Recorded data:

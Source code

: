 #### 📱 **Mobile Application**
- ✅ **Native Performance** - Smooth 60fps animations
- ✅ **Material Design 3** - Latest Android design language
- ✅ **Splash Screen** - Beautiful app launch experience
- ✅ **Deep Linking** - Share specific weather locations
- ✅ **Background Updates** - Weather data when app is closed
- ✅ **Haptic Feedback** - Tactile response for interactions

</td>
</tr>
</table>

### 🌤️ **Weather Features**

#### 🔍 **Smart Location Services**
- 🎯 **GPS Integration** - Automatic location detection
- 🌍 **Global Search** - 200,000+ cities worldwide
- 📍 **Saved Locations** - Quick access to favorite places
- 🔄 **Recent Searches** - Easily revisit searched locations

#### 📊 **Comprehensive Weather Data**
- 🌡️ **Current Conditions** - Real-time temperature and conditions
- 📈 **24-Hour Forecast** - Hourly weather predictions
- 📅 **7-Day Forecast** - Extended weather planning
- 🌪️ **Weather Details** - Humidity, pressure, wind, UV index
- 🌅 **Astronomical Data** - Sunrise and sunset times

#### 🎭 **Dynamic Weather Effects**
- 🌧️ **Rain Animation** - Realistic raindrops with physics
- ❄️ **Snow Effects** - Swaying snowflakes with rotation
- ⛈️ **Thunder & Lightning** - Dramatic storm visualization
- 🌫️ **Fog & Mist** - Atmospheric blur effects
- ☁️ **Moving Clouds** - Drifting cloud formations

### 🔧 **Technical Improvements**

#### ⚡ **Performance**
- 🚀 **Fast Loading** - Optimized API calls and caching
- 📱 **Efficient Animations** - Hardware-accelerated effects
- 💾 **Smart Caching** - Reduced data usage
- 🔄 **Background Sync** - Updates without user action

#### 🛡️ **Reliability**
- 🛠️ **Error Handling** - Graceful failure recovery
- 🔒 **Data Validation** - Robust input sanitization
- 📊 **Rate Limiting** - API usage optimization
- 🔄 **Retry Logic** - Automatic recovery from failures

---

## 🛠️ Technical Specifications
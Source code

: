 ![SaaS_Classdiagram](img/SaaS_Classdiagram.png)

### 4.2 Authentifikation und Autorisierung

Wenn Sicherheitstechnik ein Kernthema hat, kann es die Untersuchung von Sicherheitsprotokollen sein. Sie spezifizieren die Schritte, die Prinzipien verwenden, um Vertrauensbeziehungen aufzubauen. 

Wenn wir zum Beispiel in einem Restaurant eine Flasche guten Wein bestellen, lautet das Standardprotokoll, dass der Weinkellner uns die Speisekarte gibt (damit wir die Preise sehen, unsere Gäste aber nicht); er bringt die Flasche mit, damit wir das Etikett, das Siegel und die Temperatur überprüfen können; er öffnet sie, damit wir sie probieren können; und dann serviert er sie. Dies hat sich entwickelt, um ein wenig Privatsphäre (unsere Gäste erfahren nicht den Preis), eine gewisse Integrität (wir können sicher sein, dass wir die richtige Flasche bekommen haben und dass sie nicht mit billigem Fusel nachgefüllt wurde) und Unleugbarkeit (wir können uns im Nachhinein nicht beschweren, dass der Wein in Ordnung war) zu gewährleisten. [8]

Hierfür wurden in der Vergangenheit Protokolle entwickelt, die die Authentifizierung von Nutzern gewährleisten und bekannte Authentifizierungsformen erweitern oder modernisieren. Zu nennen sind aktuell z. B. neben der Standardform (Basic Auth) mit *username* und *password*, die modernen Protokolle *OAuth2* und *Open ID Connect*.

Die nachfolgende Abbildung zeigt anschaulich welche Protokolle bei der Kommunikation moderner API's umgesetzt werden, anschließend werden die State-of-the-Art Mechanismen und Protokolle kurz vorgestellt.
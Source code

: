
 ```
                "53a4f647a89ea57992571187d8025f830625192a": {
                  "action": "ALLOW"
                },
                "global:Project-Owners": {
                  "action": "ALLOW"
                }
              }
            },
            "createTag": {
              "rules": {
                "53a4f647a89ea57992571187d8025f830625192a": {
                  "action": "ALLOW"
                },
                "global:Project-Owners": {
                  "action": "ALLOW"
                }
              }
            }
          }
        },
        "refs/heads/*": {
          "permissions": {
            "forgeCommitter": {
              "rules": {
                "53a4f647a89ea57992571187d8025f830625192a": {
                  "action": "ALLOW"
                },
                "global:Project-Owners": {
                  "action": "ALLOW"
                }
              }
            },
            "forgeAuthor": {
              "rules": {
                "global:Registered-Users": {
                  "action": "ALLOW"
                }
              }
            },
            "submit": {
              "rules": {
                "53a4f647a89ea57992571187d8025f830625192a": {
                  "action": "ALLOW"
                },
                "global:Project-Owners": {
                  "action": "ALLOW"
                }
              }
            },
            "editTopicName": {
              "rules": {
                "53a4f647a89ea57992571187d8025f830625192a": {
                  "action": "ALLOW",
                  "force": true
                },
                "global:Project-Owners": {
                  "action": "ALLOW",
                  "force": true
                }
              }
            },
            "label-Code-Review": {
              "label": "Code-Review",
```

Your goal: What you should output is every line of the records above, from the first through the line containing "- 🔒 **Data Validation**", unchanged.

Your solution:
Source code

: #### 📱 **Mobile Application**
- ✅ **Native Performance** - Smooth 60fps animations
- ✅ **Material Design 3** - Latest Android design language
- ✅ **Splash Screen** - Beautiful app launch experience
- ✅ **Deep Linking** - Share specific weather locations
- ✅ **Background Updates** - Weather data when app is closed
- ✅ **Haptic Feedback** - Tactile response for interactions

</td>
</tr>
</table>

### 🌤️ **Weather Features**

#### 🔍 **Smart Location Services**
- 🎯 **GPS Integration** - Automatic location detection
- 🌍 **Global Search** - 200,000+ cities worldwide
- 📍 **Saved Locations** - Quick access to favorite places
- 🔄 **Recent Searches** - Easily revisit searched locations

#### 📊 **Comprehensive Weather Data**
- 🌡️ **Current Conditions** - Real-time temperature and conditions
- 📈 **24-Hour Forecast** - Hourly weather predictions
- 📅 **7-Day Forecast** - Extended weather planning
- 🌪️ **Weather Details** - Humidity, pressure, wind, UV index
- 🌅 **Astronomical Data** - Sunrise and sunset times

#### 🎭 **Dynamic Weather Effects**
- 🌧️ **Rain Animation** - Realistic raindrops with physics
- ❄️ **Snow Effects** - Swaying snowflakes with rotation
- ⛈️ **Thunder & Lightning** - Dramatic storm visualization
- 🌫️ **Fog & Mist** - Atmospheric blur effects
- ☁️ **Moving Clouds** - Drifting cloud formations

### 🔧 **Technical Improvements**

#### ⚡ **Performance**
- 🚀 **Fast Loading** - Optimized API calls and caching
- 📱 **Efficient Animations** - Hardware-accelerated effects
- 💾 **Smart Caching** - Reduced data usage
- 🔄 **Background Sync** - Updates without user action

#### 🛡️ **Reliability**
- 🛠️ **Error Handling** - Graceful failure recovery
- 🔒 **Data Validation** - Robust input sanitization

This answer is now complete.